何春娟不停地給王成功夾菜,嘴裡唸叨著:“多吃點,看你瘦的。這個臘肉是你爸自己燻的,你嚐嚐。這個魚頭新鮮得很,今天早上在菜市場買的……”
王成功一邊吃一邊應著,在桃花縣,他是說一不二的縣長、書記,是幾十萬人的主心骨;但在家裡,他永遠是那個被父母牽掛和疼愛的兒子。
吃完飯,何春娟收拾了碗筷,泡了一壺茶,端到客廳。
一家三口在沙發上坐下,電視裡放著新聞,但誰也沒心思看。
何春娟猶豫了一下,終於忍不住開口問道:
“成功,那個姑娘……叫李靜是吧?她家裡是做什麼的?你一直沒說,我們也不好問。
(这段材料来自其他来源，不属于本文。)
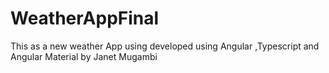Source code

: # WeatherAppFinal
This as a new weather App using developed using Angular ,Typescript and Angular Material by Janet Mugambi
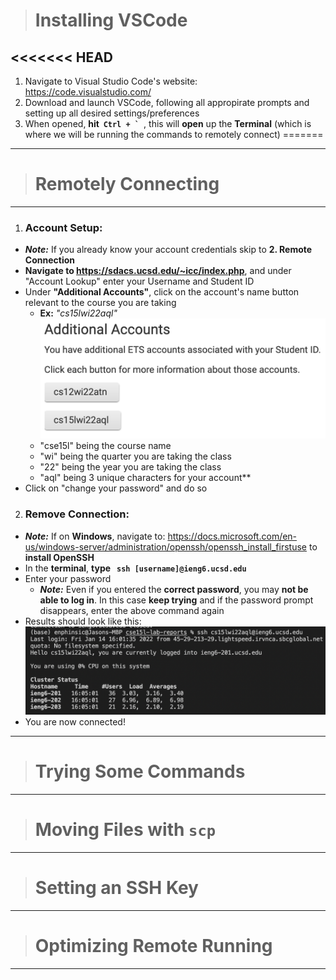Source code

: > # **Installing VSCode**
<<<<<<< HEAD
---
1. Navigate to Visual Studio Code's website: https://code.visualstudio.com/
2. Download and launch VSCode, following all appropirate prompts and setting up all desired settings/preferences
3. When opened, **hit &nbsp;``Ctrl + ` ``**, this will **open** up the **Terminal** (which is where we will be running the commands to remotely connect)
=======

---

> # **Remotely Connecting**
---
1. ### **Account Setup:**
- ***Note:*** If you already know your account credentials skip to **2. Remote Connection**
- **Navigate to https://sdacs.ucsd.edu/~icc/index.php**, and under "Account Lookup" enter your Username and Student ID
- Under **"Additional Accounts"**, click on the account's name button relevant to the course you are taking
    - **Ex:** *"cs15lwi22aql"*
![](Accounts.png)
    - "cse15l" being the course name
    - "wi" being the quarter you are taking the class
    - "22" being the year you are taking the class
    - "aql" being 3 unique characters for your account**
- Click on "change your password" and do so

2. ### **Remove Connection:**
- ***Note:*** If on **Windows**, navigate to: https://docs.microsoft.com/en-us/windows-server/administration/openssh/openssh_install_firstuse to **install OpenSSH**
- In the **terminal**, **type &nbsp; `ssh [username]@ieng6.ucsd.edu`**
- Enter your password
    - ***Note:*** Even if you entered the **correct password**, you may **not be able to log in**. In this case **keep trying** and if the password prompt disappears, enter the above command again
- Results should look like this: ![](ssh.png)
- You are now connected!

---

> # **Trying Some Commands**
---

> # **Moving Files with `scp`**
---

> # **Setting an SSH Key**
---

> # **Optimizing Remote Running**
---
””
王成功端著茶杯,沉默了片刻,然後放下茶杯,看著父母,緩緩開口:“爸,媽,我跟你們說實話吧。李靜的爸爸,是省委書記李東海。”
客廳裡,一瞬間陷入了死寂。
王騰端著茶杯的手猛地一抖,茶水灑了出來,他張著嘴,呆呆地看著王成功,彷彿沒有聽清剛才那句話。
何春娟更是直接愣住了,手裡拿著的水果盤“哐當”一聲掉在了地上,蘋果和梨滾了一地。
“你……你說什麼?”
何春娟的聲音帶著明顯的顫抖,“省委書記?她爸是省委書記?”
王成功點了點頭,神色平靜:“是的,媽。李靜的爸爸,就是湘南省委書記李東海。她爺爺,是國家成立初期的領導人之一。”
何春娟的身體晃了晃,連忙扶住沙發扶手,才沒有癱倒下去。
王騰也好不到哪裡去。
他放下茶杯,雙手在膝蓋上搓了搓,又搓了搓,彷彿不知道該把手放在哪裡。
他沉默了好一會兒,才緩緩開口,聲音有些沙啞:“成功,你……你怎麼不早點說?這……這也太突然了。”
王成功看著父母震驚的樣子,心中也有些歉疚。
他原本想早點告訴他們,但又怕他們壓力太大,提前好幾天都睡不好覺。
他只能選擇在回家之後、見面之前,當面告訴他們。
何春娟突然想起了什麼,猛地站起身,快步走進臥室,翻了一會兒,拿出一個小盒子,開啟,裡面是一隻金手鐲。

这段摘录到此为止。